** Opening Exercise data block **

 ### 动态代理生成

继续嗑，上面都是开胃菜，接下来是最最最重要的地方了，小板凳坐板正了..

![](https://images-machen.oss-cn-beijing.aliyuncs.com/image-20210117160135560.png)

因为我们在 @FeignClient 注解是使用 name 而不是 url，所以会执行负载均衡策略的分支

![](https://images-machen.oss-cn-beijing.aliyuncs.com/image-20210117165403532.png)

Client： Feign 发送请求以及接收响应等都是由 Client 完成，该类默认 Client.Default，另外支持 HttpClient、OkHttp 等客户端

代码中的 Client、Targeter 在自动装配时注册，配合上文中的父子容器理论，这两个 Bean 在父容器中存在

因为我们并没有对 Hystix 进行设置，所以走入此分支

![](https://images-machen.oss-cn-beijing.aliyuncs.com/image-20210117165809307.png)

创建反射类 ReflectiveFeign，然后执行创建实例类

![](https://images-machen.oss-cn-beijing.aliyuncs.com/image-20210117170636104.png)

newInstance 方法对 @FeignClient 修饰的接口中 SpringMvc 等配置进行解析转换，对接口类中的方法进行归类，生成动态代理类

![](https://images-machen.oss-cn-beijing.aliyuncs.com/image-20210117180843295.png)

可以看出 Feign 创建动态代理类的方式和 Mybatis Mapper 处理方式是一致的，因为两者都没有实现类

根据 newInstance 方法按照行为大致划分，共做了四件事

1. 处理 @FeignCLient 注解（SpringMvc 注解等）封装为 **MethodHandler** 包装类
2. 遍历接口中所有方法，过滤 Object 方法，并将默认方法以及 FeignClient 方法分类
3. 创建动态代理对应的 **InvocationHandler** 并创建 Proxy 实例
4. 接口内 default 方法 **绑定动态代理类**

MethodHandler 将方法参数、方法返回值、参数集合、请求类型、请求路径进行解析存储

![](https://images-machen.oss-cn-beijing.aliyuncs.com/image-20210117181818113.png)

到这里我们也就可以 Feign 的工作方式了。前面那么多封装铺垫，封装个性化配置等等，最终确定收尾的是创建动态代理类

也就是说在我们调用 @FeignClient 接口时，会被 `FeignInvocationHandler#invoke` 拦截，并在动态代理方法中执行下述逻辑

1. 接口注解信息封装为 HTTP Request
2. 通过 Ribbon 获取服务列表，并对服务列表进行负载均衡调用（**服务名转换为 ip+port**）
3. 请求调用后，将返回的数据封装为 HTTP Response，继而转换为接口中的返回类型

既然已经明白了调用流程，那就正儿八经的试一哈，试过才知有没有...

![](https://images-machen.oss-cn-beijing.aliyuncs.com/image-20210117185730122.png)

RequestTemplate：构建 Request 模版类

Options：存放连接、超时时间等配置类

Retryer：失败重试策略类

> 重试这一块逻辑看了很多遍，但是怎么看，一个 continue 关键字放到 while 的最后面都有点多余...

** Closing Exercise data block **

Which lines of the records above contain the word "aliyuncs"? Report each one in full.

![](https://images-machen.oss-cn-beijing.aliyuncs.com/image-20210117160135560.png)
![](https://images-machen.oss-cn-beijing.aliyuncs.com/image-20210117165403532.png)
![](https://images-machen.oss-cn-beijing.aliyuncs.com/image-20210117165809307.png)
![](https://images-machen.oss-cn-beijing.aliyuncs.com/image-20210117170636104.png)
![](https://images-machen.oss-cn-beijing.aliyuncs.com/image-20210117180843295.png)
![](https://images-machen.oss-cn-beijing.aliyuncs.com/image-20210117181818113.png)
![](https://images-machen.oss-cn-beijing.aliyuncs.com/image-20210117185730122.png)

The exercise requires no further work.